* **Work required**
Before you reproduce the entries that follow, strip out any image they contain and keep the rest exact.

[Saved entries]
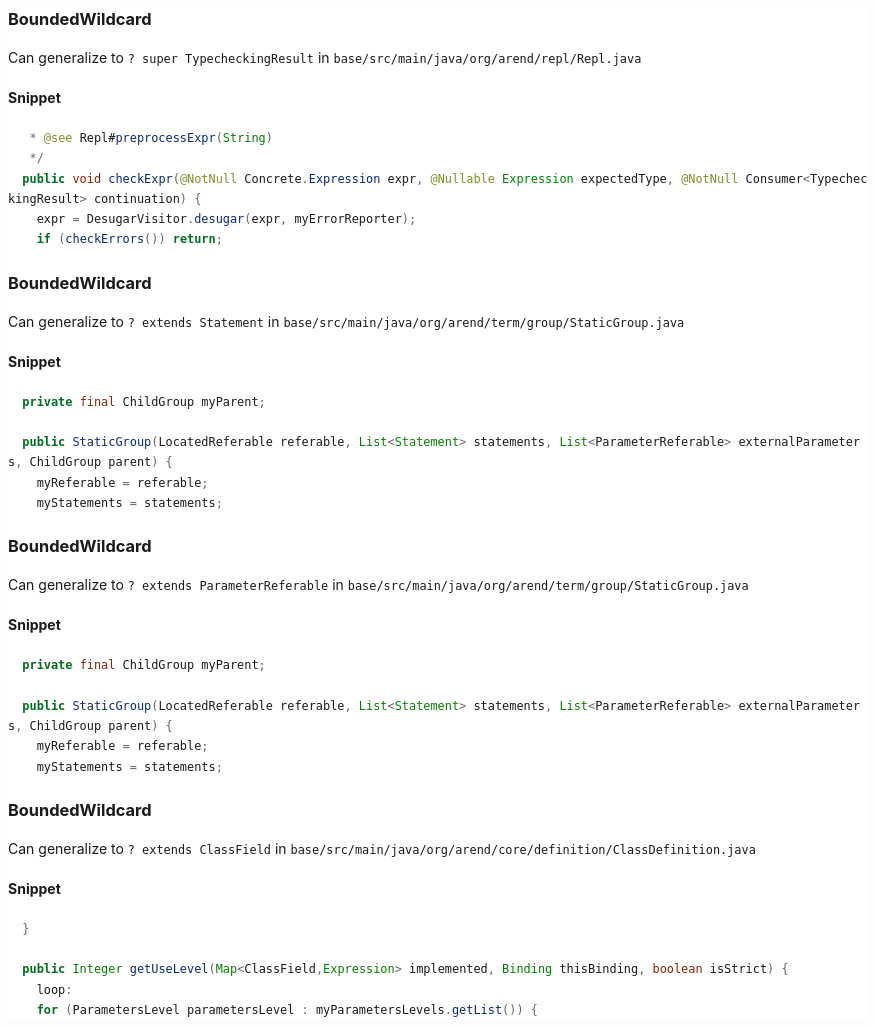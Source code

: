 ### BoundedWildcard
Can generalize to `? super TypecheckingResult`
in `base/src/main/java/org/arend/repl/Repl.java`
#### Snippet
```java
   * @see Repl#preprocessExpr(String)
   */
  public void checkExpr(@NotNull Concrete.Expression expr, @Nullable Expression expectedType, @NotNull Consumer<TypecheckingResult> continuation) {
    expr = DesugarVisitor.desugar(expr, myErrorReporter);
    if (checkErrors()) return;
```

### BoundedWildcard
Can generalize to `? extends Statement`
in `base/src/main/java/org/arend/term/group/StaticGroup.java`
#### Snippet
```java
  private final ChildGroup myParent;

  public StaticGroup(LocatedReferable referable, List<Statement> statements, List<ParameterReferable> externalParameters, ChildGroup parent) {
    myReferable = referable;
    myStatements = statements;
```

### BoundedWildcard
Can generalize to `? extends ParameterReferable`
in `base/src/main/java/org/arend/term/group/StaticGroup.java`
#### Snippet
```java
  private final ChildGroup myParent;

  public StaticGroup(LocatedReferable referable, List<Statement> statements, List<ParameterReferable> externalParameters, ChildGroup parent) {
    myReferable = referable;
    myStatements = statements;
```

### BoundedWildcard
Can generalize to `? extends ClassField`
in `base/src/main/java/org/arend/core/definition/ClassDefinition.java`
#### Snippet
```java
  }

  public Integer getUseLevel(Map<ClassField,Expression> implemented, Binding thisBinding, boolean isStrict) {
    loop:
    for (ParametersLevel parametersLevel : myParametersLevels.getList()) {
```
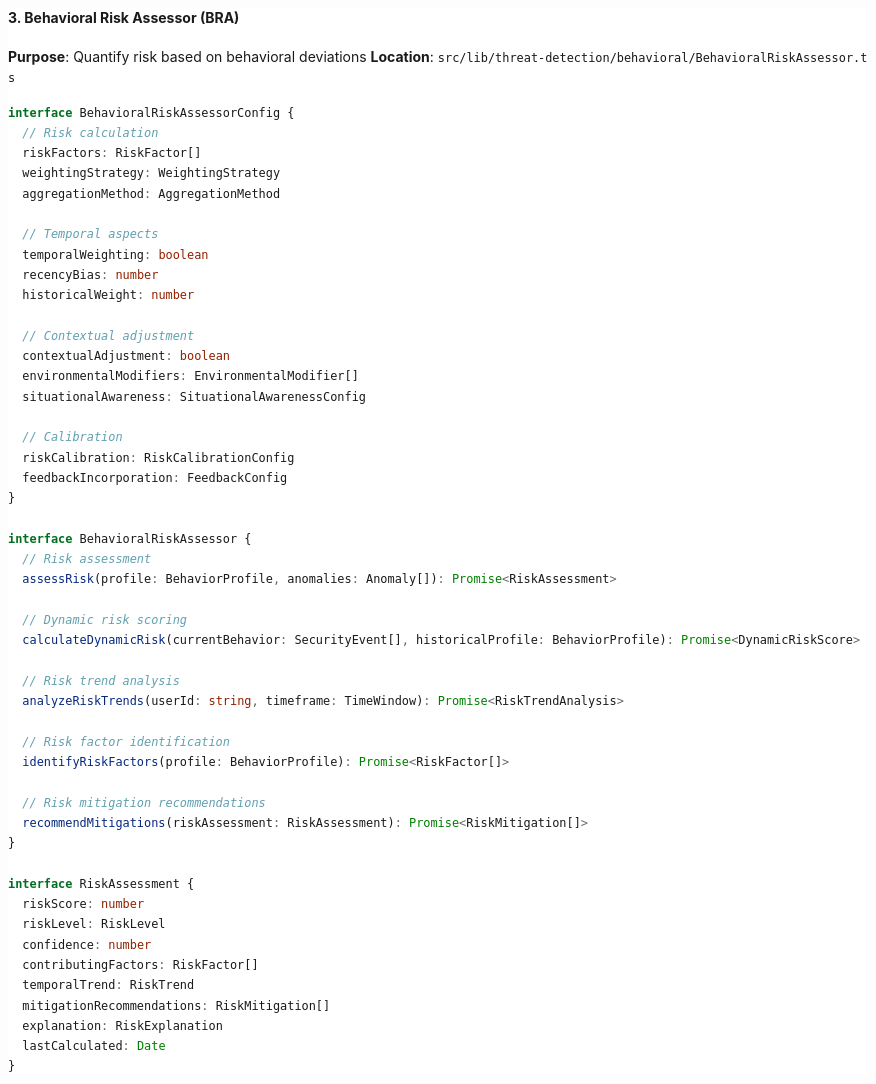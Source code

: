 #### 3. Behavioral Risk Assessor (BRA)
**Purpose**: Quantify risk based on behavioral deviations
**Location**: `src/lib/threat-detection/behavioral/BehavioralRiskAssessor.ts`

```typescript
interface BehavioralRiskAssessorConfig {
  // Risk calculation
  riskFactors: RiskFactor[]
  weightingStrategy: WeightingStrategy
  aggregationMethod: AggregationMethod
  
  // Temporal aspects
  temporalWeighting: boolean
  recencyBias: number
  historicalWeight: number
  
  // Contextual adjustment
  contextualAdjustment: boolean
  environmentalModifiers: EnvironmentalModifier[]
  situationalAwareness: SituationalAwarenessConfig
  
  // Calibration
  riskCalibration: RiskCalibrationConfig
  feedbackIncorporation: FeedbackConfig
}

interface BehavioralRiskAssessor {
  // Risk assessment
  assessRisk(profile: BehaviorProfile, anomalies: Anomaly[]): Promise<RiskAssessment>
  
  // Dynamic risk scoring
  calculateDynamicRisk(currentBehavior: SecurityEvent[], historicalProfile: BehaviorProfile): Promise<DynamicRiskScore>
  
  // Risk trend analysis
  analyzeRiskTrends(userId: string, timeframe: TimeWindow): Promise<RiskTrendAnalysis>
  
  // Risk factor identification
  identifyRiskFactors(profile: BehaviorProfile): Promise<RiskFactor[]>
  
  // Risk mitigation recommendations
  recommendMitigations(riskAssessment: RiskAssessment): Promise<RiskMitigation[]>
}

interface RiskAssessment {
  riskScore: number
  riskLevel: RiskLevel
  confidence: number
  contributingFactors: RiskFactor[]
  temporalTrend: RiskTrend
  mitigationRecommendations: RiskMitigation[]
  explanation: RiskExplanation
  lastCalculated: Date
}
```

* **Task result**
Source code

: ### BoundedWildcard
Can generalize to `? super TypecheckingResult`
in `base/src/main/java/org/arend/repl/Repl.java`
#### Snippet
```java
   * @see Repl#preprocessExpr(String)
   */
  public void checkExpr(@NotNull Concrete.Expression expr, @Nullable Expression expectedType, @NotNull Consumer<TypecheckingResult> continuation) {
    expr = DesugarVisitor.desugar(expr, myErrorReporter);
    if (checkErrors()) return;
```

### BoundedWildcard
Can generalize to `? extends Statement`
in `base/src/main/java/org/arend/term/group/StaticGroup.java`
#### Snippet
```java
  private final ChildGroup myParent;

  public StaticGroup(LocatedReferable referable, List<Statement> statements, List<ParameterReferable> externalParameters, ChildGroup parent) {
    myReferable = referable;
    myStatements = statements;
```

### BoundedWildcard
Can generalize to `? extends ParameterReferable`
in `base/src/main/java/org/arend/term/group/StaticGroup.java`
#### Snippet
```java
  private final ChildGroup myParent;

  public StaticGroup(LocatedReferable referable, List<Statement> statements, List<ParameterReferable> externalParameters, ChildGroup parent) {
    myReferable = referable;
    myStatements = statements;
```

### BoundedWildcard
Can generalize to `? extends ClassField`
in `base/src/main/java/org/arend/core/definition/ClassDefinition.java`
#### Snippet
```java
  }

  public Integer getUseLevel(Map<ClassField,Expression> implemented, Binding thisBinding, boolean isStrict) {
    loop:
    for (ParametersLevel parametersLevel : myParametersLevels.getList()) {
```
Source code

: #### 3. Behavioral Risk Assessor (BRA)
**Purpose**: Quantify risk based on behavioral deviations
**Location**: `src/lib/threat-detection/behavioral/BehavioralRiskAssessor.ts`

```typescript
interface BehavioralRiskAssessorConfig {
  // Risk calculation
  riskFactors: RiskFactor[]
  weightingStrategy: WeightingStrategy
  aggregationMethod: AggregationMethod
  
  // Temporal aspects
  temporalWeighting: boolean
  recencyBias: number
  historicalWeight: number
  
  // Contextual adjustment
  contextualAdjustment: boolean
  environmentalModifiers: EnvironmentalModifier[]
  situationalAwareness: SituationalAwarenessConfig
  
  // Calibration
  riskCalibration: RiskCalibrationConfig
  feedbackIncorporation: FeedbackConfig
}

interface BehavioralRiskAssessor {
  // Risk assessment
  assessRisk(profile: BehaviorProfile, anomalies: Anomaly[]): Promise<RiskAssessment>
  
  // Dynamic risk scoring
  calculateDynamicRisk(currentBehavior: SecurityEvent[], historicalProfile: BehaviorProfile): Promise<DynamicRiskScore>
  
  // Risk trend analysis
  analyzeRiskTrends(userId: string, timeframe: TimeWindow): Promise<RiskTrendAnalysis>
  
  // Risk factor identification
  identifyRiskFactors(profile: BehaviorProfile): Promise<RiskFactor[]>
  
  // Risk mitigation recommendations
  recommendMitigations(riskAssessment: RiskAssessment): Promise<RiskMitigation[]>
}

interface RiskAssessment {
  riskScore: number
  riskLevel: RiskLevel
  confidence: number
  contributingFactors: RiskFactor[]
  temporalTrend: RiskTrend
  mitigationRecommendations: RiskMitigation[]
  explanation: RiskExplanation
  lastCalculated: Date
}
```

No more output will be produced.